2.14 Kubernetes Cluster State Architecture
Kubernetes Cluster State Architecture defines how clusters maintain and manage their operational state through structured control planes and node coordination.
Kubernetes Cluster State Architecture is the specific arrangement by which the entirety of a cluster's configuration and status is represented as a single, coherent body of data in etcd, describing how that single source of truth is read, cached, and propagated outward to every other component without any component maintaining an independently authoritative copy.
A Single Source of Truth Architecture
Every Component Derives State, None Originates It Independently
The cluster's state architecture is built around etcd as the sole originating store of durable state; every control plane component, node component, and client is architected to derive its view of the cluster from this one source, either directly or through the API server, never maintaining a separately authoritative record of its own.
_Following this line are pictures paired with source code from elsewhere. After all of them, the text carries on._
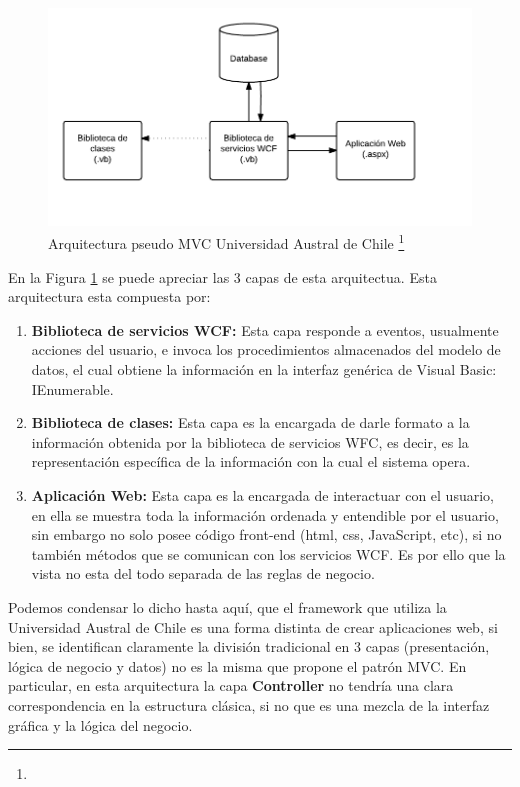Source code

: 	\begin{figure}[H]
		\centering
		\includegraphics[width=1\textwidth]{images/Capitulo_2/pseudoMVC.png}
		\caption[Arquitectura pseudo MVC Universidad Austral de Chile]{Arquitectura pseudo MVC Universidad Austral de Chile \footnote{}}
		\label{FiguraMVC}
	\end{figure}
	
En la Figura \ref{FiguraMVC} se puede apreciar las 3 capas de esta arquitectua. Esta arquitectura esta compuesta por:
\begin{enumerate}
	\item \textbf{Biblioteca de servicios WCF:} Esta capa responde a eventos, usualmente acciones del usuario, e invoca los procedimientos almacenados del modelo de datos, el cual obtiene la información en la interfaz genérica de Visual Basic: IEnumerable.
	
	\item \textbf{Biblioteca de clases:} Esta capa es la encargada de darle formato a la información obtenida por la biblioteca de servicios WFC, es decir, es la representación específica de la información con la cual el sistema opera.
	
	\item \textbf{Aplicación Web:} Esta capa es la encargada de interactuar con el usuario, en ella se muestra toda la información ordenada y entendible por el usuario, sin embargo no solo posee código front-end (html, css, JavaScript, etc), si no también métodos que se comunican con los servicios WCF. Es por ello que la vista  no esta del todo separada de las reglas de negocio.
\end{enumerate}


Podemos condensar lo dicho hasta aquí, que el framework que utiliza la Universidad Austral de Chile es una forma distinta de crear aplicaciones web, si bien, se identifican claramente  la división tradicional en 3 capas (presentación, lógica de negocio y datos) no es la misma que propone el patrón MVC. En particular, en esta arquitectura  la capa \textbf{Controller} no tendría una clara correspondencia en la estructura clásica, si no que es  una mezcla de la interfaz gráfica y la lógica del negocio.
Consequences of Centralization
This centralization is what allows the cluster to have a single, unambiguous answer to questions about current state, at the cost of etcd's own availability and consistency becoming a critical dependency for the functioning of the entire cluster.
Propagation Architecture
Watches as the Distribution Mechanism
State changes are architected to propagate outward from etcd through the API server's watch mechanism, allowing every interested component, whether a controller, the scheduler, or a kubelet, to receive updates as a continuous stream of events rather than by repeatedly polling for the current full state.
Caching Layers to Reduce Load
To avoid every watcher placing direct read load on etcd, the architecture layers an in-memory cache within the API server itself, and further caches within client libraries through informers, meaning most reads of cluster state are served from memory rather than requiring a round trip to the underlying store.
Consistency Guarantees Within the Architecture
Strong Consistency at the Store, Eventual Consistency Downstream
While etcd itself is architected to provide strongly consistent reads and writes among its own members, the propagation of that state outward to watchers is architected to be eventually consistent, meaning a component's cached view may briefly lag behind the true state recorded in etcd.
Resource Versions as a Consistency Signal
Every piece of cluster state carries a resource version, architected specifically so that clients can detect whether their cached view is current relative to a specific point in etcd's history, and so that concurrent updates to the same object can be safely detected and rejected rather than silently overwritten.
Why This Architecture Matters
A Foundation for Every Other Reconciliation Loop
Because every controller's reconciliation loop is architected to operate against this same propagated, eventually consistent view of state, understanding how state flows from etcd outward is foundational to understanding why controllers behave as level-triggered, self-correcting loops rather than as precise, one-shot event processors.